5. Single Straight Leg Kick (Scissor Kicks)
- Lie flat on your back with your legs straight and your arms at your sides.
- Engage your core and press your head, shoulders, and lower back into the floor as you raise both legs about 12 inches off of it.
- Keep both legs straight as you alternately lift each leg toward the ceiling in a fluttering motion.
- Complete an equal number of reps with each leg.
6. Lower Lift (Double Leg Lift)
- Lie on your back and extend your legs up to the ceiling with your toes pointed and heels together. Place your hands behind your head and keep your elbows wide. Engage your abs to press your lower back into the floor. Lift your chest up to bring your shoulders off the floor.
- Inhale and lower your legs down with control. Only lower your legs as far as you’re able to without letting your lower back lift off the floor, or your abdomen popping up.
- Once you’ve reached your end range of motion, exhale and lift your legs back to starting position with control. Repeat for all reps in the set.
- Throughout the whole move, keep your elbows wide and your lower back pressed into the floor. Avoid craning your neck; the curl of your upper body should come more from your abs than from jutting the head forward.
7. Criss Cross
- Lie on your back with your knees bent at 90 degrees (shins parallel to the ground). Gently place your fingertips behind your head with your elbows pointing out to the sides. Engage your core, keeping your lower back pressed into the floor, and lift your shoulder blades off the floor.
- Exhale as you twist your upper body to the right, extending your left leg straight out, and bringing your left elbow to your right knee.
- Come back to the center as you inhale.
- Exhale again, twisting your upper body to the left, as your right leg extends, bringing your right elbow to your left knee
- Continue alternating until all reps are complete.
8. Teasers
- Lay on your back with your core engaged and lower back pressed into the ground. Bend your legs so your feet are flat on the ground, about hip-distance apart.
- Lift one leg up and extend it out at a 45-degree angle.
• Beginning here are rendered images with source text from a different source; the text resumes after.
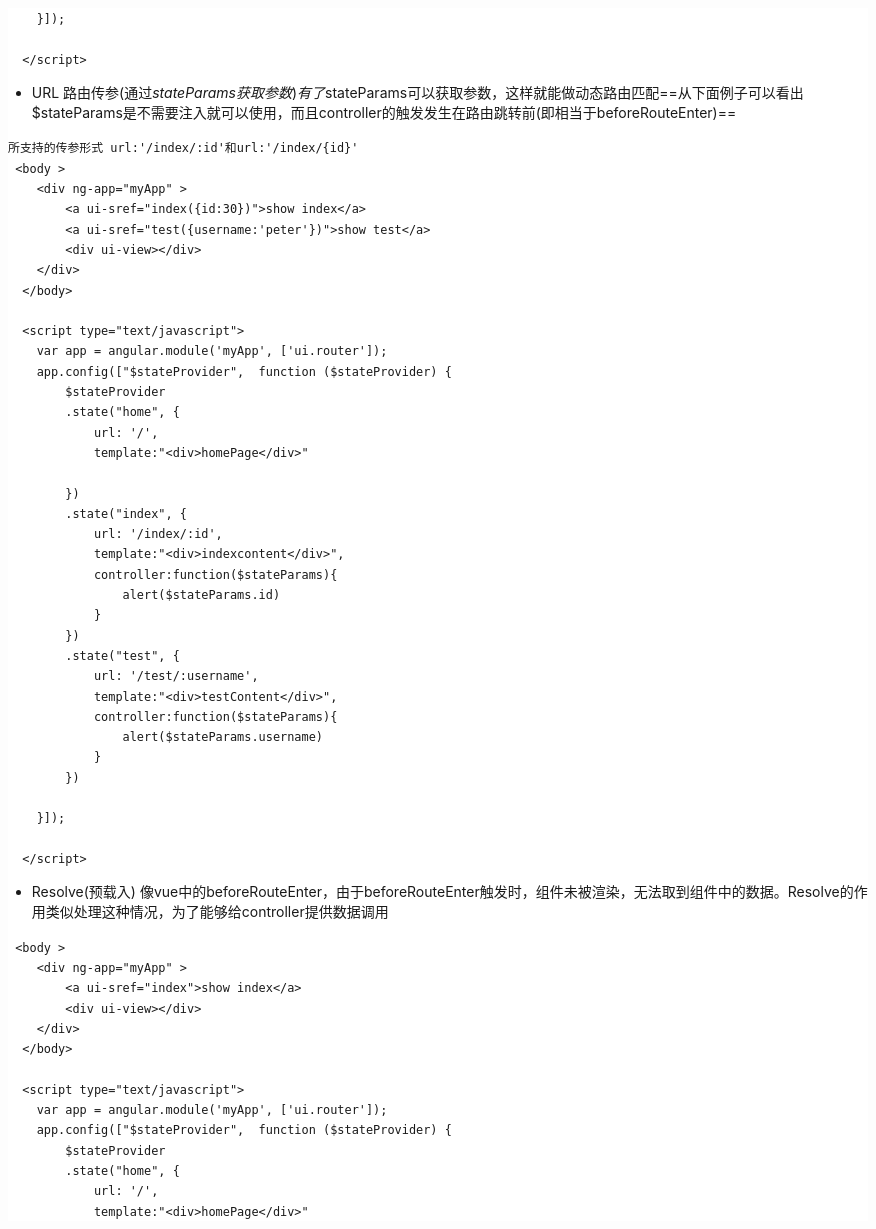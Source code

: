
 ```
    }]);

  </script>
```
- URL 路由传参(通过$stateParams获取参数)
有了$stateParams可以获取参数，这样就能做动态路由匹配==从下面例子可以看出$stateParams是不需要注入就可以使用，而且controller的触发发生在路由跳转前(即相当于beforeRouteEnter)==
```
所支持的传参形式 url:'/index/:id'和url:'/index/{id}'
 <body >    
    <div ng-app="myApp" >
        <a ui-sref="index({id:30})">show index</a>    
        <a ui-sref="test({username:'peter'})">show test</a>
        <div ui-view></div>
    </div>  
  </body>

  <script type="text/javascript">
    var app = angular.module('myApp', ['ui.router']);   
    app.config(["$stateProvider",  function ($stateProvider) {      
        $stateProvider     
        .state("home", {
            url: '/',  
            template:"<div>homePage</div>"

        })
        .state("index", {
            url: '/index/:id',  
            template:"<div>indexcontent</div>",
            controller:function($stateParams){
                alert($stateParams.id)
            }
        })  
        .state("test", {
            url: '/test/:username',  
            template:"<div>testContent</div>",
            controller:function($stateParams){
                alert($stateParams.username)
            }
        })          

    }]);

  </script>
```
- Resolve(预载入)
像vue中的beforeRouteEnter，由于beforeRouteEnter触发时，组件未被渲染，无法取到组件中的数据。Resolve的作用类似处理这种情况，为了能够给controller提供数据调用
```
 <body >    
    <div ng-app="myApp" >
        <a ui-sref="index">show index</a>    
        <div ui-view></div>
    </div>  
  </body>

  <script type="text/javascript">
    var app = angular.module('myApp', ['ui.router']);   
    app.config(["$stateProvider",  function ($stateProvider) {      
        $stateProvider     
        .state("home", {
            url: '/',  
            template:"<div>homePage</div>"

```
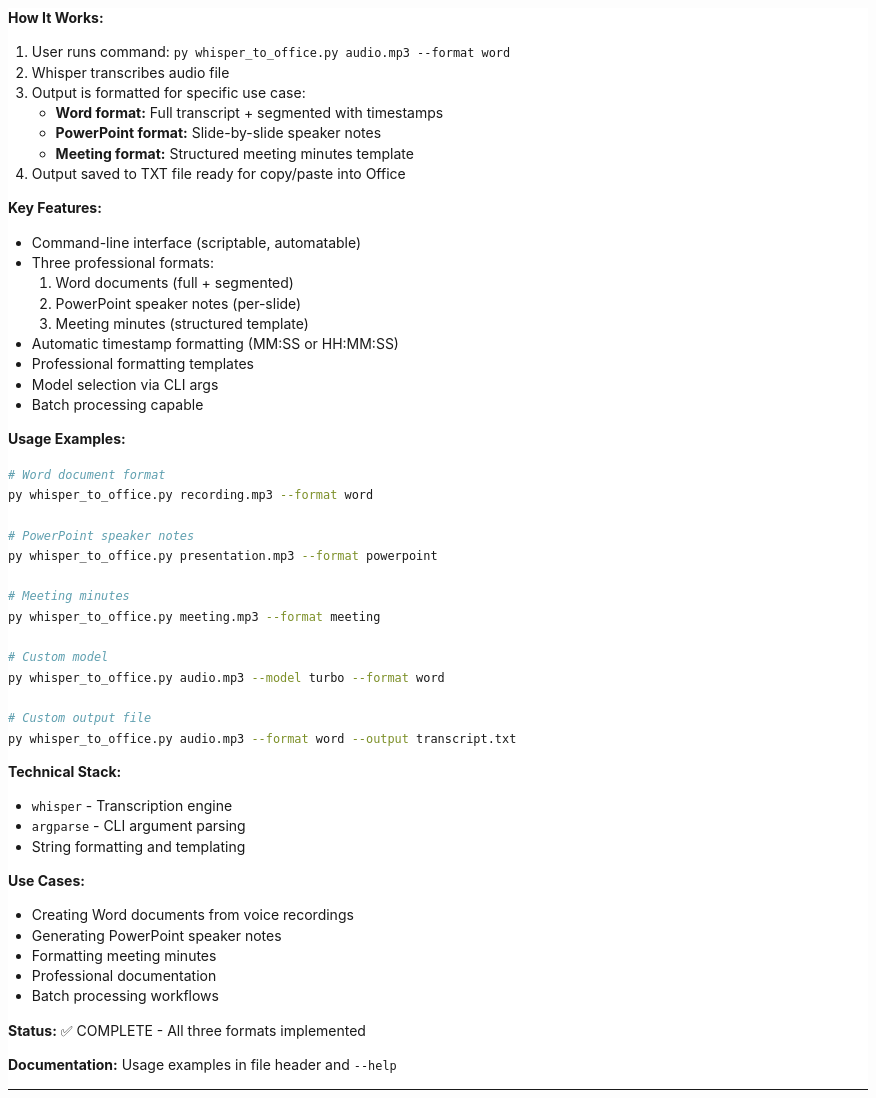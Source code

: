 **How It Works:**
1. User runs command: `py whisper_to_office.py audio.mp3 --format word`
2. Whisper transcribes audio file
3. Output is formatted for specific use case:
   - **Word format:** Full transcript + segmented with timestamps
   - **PowerPoint format:** Slide-by-slide speaker notes
   - **Meeting format:** Structured meeting minutes template
4. Output saved to TXT file ready for copy/paste into Office

**Key Features:**
- Command-line interface (scriptable, automatable)
- Three professional formats:
  1. Word documents (full + segmented)
  2. PowerPoint speaker notes (per-slide)
  3. Meeting minutes (structured template)
- Automatic timestamp formatting (MM:SS or HH:MM:SS)
- Professional formatting templates
- Model selection via CLI args
- Batch processing capable

**Usage Examples:**
```bash
# Word document format
py whisper_to_office.py recording.mp3 --format word

# PowerPoint speaker notes
py whisper_to_office.py presentation.mp3 --format powerpoint

# Meeting minutes
py whisper_to_office.py meeting.mp3 --format meeting

# Custom model
py whisper_to_office.py audio.mp3 --model turbo --format word

# Custom output file
py whisper_to_office.py audio.mp3 --format word --output transcript.txt
```

**Technical Stack:**
- `whisper` - Transcription engine
- `argparse` - CLI argument parsing
- String formatting and templating

**Use Cases:**
- Creating Word documents from voice recordings
- Generating PowerPoint speaker notes
- Formatting meeting minutes
- Professional documentation
- Batch processing workflows

**Status:** ✅ COMPLETE - All three formats implemented

**Documentation:** Usage examples in file header and `--help`

---
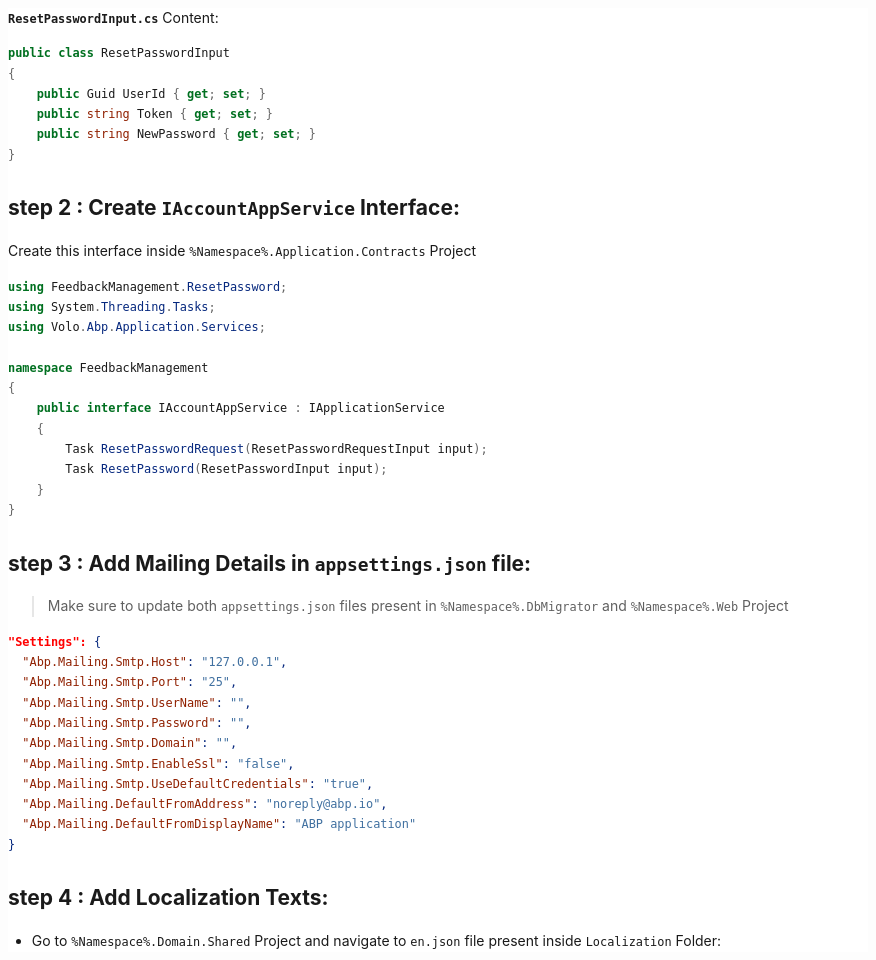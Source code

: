 **`ResetPasswordInput.cs`** Content:

```c#
public class ResetPasswordInput
{
	public Guid UserId { get; set; }
	public string Token { get; set; }
	public string NewPassword { get; set; }
}
```
## step 2 : Create `IAccountAppService` Interface:

Create this interface inside `%Namespace%.Application.Contracts` Project

```c#
using FeedbackManagement.ResetPassword;
using System.Threading.Tasks;
using Volo.Abp.Application.Services;

namespace FeedbackManagement
{
    public interface IAccountAppService : IApplicationService
    {
        Task ResetPasswordRequest(ResetPasswordRequestInput input);
        Task ResetPassword(ResetPasswordInput input);
    }
}
```

## step 3 : Add Mailing Details in `appsettings.json` file:

>Make sure to update both `appsettings.json` files  present in `%Namespace%.DbMigrator` and `%Namespace%.Web` Project

```JSON
"Settings": {
  "Abp.Mailing.Smtp.Host": "127.0.0.1",
  "Abp.Mailing.Smtp.Port": "25",
  "Abp.Mailing.Smtp.UserName": "",
  "Abp.Mailing.Smtp.Password": "",
  "Abp.Mailing.Smtp.Domain": "",
  "Abp.Mailing.Smtp.EnableSsl": "false",
  "Abp.Mailing.Smtp.UseDefaultCredentials": "true",
  "Abp.Mailing.DefaultFromAddress": "noreply@abp.io",
  "Abp.Mailing.DefaultFromDisplayName": "ABP application"
}
```

## step 4 : Add Localization Texts:

- Go to `%Namespace%.Domain.Shared` Project and navigate to `en.json` file present inside `Localization` Folder:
Reach your arms straight up to the ceiling.
- Inhale as you lift your torso up, reaching your arms toward your toes, creating a “V” shape with your body.
- Hold this position for 5 breaths, then slowly roll back down as you exhale.
- Do all reps on one side, and then legs, performing equal reps on both sides.
9. Tik Tok
- Lay on your back and prop yourself up on your forearms, elbows under your shoulders, palms flat on the ground.
- Extend your legs out straight to 45 degrees. Keeping your core engaged, slowly rock onto your right hip, lowering your legs slightly to the right. Keep your shoulders square, facing forward.
- Come back to center, and then repeat on the left side.
- Continue alternating sides, performing equal reps on both sides.
10. Pilates Roll Up
- Sit up tall on your sit bones with your legs together and extended and your toes pointing forward.
- Extend your arms in front of you at shoulder height and take a deep breath in.
- On an exhale, scoop your belly inward by drawing your pubic bone toward your navel. Maintaining a C-shaped curve with your spine and arms extended, lower your back to the ground one vertebrate at a time, starting with your lumbar spine (lower back) and ending with your head, then allow your arms to come overhead.
- Take a deep breath in, and on your next exhale, extend your arms back out in front of your shoulders as you lift your head and tilt your chin toward your chest. Draw your navel toward your pubic bone, and gradually lift your back off the mat, one vertebrate at a time.
- Return to a tall seated position and immediately begin the next rep.